It’s not you it’s me…not a good break-up line right? Unless you’re George Costanza. What if I told you that it is now a strategy for some lenders. In fact it has been deployed many times but more flagrantly since the GFC.

Cast your mind back to pre GFC days when banks were falling over themselves to win your business. Many inducements were provided to customers to get on board. Many reasons were provided as to why this bank or that was the best to have a relationship with.

Then, during the GFC, the banks appeared to turn on some of their clients. Why?

Easy, there was a global liquidity crunch. The banks’ access to wholesale funding that they could on-lend to you had dried up. What funds they could get their hands on, became very expensive. In short there was real concern that they would run out of money.

So the way to tackle the problem was:

  1. Increase the proportion of retail deposits by offering better interest rates (especially
    on Term Deposits) – until the banks had a dangerous over reliance on offshore
    wholesale funding, and
  2. Reduce the number of borrowers – Some banks were more vigorous than others in
    pursuing this strategy. One of the favoured methods was to revalue assets pledged as security – which had all dropped in value like an anvil during the GFC – and then issue the borrower with a breach notice (based on their loan to valuation ratio). This was usually followed by a letter of demand to repay the debt.
  3. Exit various categories of lending (like trade debtors, invoice discounting etc). If you were in this category then your bank simply told you to find another provider.
  4. Exit various industries – particularly in the institutional world.

Many borrowers were furious. Some didn’t make it. What if it happened again? Some businesses prepared – post GFC – by hoarding cash, reducing dividends etc.

The best defense however is to avoid the situation altogether – you can do this at the time that your facilities are being documented – a kind of pre-nup if you like. Let’s use a present day example but this could easily apply to any business that has pledged property or any other asset as security.

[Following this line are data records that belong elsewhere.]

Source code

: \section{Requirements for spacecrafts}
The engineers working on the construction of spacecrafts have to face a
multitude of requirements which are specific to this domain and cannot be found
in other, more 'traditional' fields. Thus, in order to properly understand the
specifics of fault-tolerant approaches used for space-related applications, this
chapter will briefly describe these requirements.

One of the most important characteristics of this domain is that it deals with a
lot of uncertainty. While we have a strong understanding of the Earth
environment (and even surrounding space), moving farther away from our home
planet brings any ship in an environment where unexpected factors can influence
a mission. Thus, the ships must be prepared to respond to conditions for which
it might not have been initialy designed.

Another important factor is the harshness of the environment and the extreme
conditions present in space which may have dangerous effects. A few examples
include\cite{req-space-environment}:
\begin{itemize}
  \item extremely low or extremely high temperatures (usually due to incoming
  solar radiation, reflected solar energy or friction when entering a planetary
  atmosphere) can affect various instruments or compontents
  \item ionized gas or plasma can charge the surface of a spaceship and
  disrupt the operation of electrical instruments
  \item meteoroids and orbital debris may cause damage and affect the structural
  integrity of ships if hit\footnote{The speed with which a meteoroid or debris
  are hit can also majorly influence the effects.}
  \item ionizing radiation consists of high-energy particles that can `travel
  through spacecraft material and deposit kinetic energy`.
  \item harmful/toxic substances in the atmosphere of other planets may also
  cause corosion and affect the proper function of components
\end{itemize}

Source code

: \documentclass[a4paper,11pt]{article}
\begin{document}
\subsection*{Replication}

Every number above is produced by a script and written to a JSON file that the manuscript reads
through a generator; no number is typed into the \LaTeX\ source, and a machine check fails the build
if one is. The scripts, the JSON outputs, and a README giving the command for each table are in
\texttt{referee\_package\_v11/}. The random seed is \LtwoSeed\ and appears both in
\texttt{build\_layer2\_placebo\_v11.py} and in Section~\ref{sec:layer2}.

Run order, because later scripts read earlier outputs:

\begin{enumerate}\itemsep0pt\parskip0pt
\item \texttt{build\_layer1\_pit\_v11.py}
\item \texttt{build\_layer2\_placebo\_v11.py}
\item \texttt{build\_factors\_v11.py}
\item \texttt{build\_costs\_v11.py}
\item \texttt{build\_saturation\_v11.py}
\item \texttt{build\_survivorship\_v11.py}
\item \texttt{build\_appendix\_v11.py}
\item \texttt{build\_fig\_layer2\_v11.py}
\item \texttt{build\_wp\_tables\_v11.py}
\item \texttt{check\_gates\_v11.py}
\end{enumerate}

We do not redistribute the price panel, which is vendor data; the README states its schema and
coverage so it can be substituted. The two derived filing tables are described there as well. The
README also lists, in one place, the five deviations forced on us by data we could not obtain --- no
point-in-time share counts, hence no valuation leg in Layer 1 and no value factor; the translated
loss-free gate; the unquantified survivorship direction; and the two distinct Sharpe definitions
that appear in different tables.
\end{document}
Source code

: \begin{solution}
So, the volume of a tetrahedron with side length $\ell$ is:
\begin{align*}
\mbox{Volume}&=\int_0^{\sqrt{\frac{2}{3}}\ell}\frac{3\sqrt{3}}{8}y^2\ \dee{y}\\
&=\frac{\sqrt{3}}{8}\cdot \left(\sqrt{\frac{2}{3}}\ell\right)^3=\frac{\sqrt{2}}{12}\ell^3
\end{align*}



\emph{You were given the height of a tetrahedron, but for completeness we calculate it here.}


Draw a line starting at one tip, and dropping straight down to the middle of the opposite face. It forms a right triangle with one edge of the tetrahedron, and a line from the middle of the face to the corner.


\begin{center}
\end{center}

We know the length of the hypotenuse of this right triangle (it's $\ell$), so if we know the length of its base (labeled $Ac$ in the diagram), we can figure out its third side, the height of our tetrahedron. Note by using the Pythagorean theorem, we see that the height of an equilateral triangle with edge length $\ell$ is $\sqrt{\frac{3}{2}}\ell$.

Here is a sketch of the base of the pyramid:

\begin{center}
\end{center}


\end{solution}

Imagine a property developer that acquired a large block of land for $50M. Approval was granted to develop 200 units on the block. An $80M Debt Facility is approved by the bank on the basis that the developer pre-sell 100% of the units – which the developer achieves. Construction begins and six months into the project the housing bubble bursts and property prices take a 20% hit. The bank revalues the land and end project value, investors decide to forfeit their deposits and you have a problem because the bank has just sent you a breach notice and given you 30 days to remedy or pay them back. Worse, they have stopped providing construction funding and terminated the facility.

If you find yourself in the above situation, then you need to deal with the situation but what should you have done instead to avoid the above?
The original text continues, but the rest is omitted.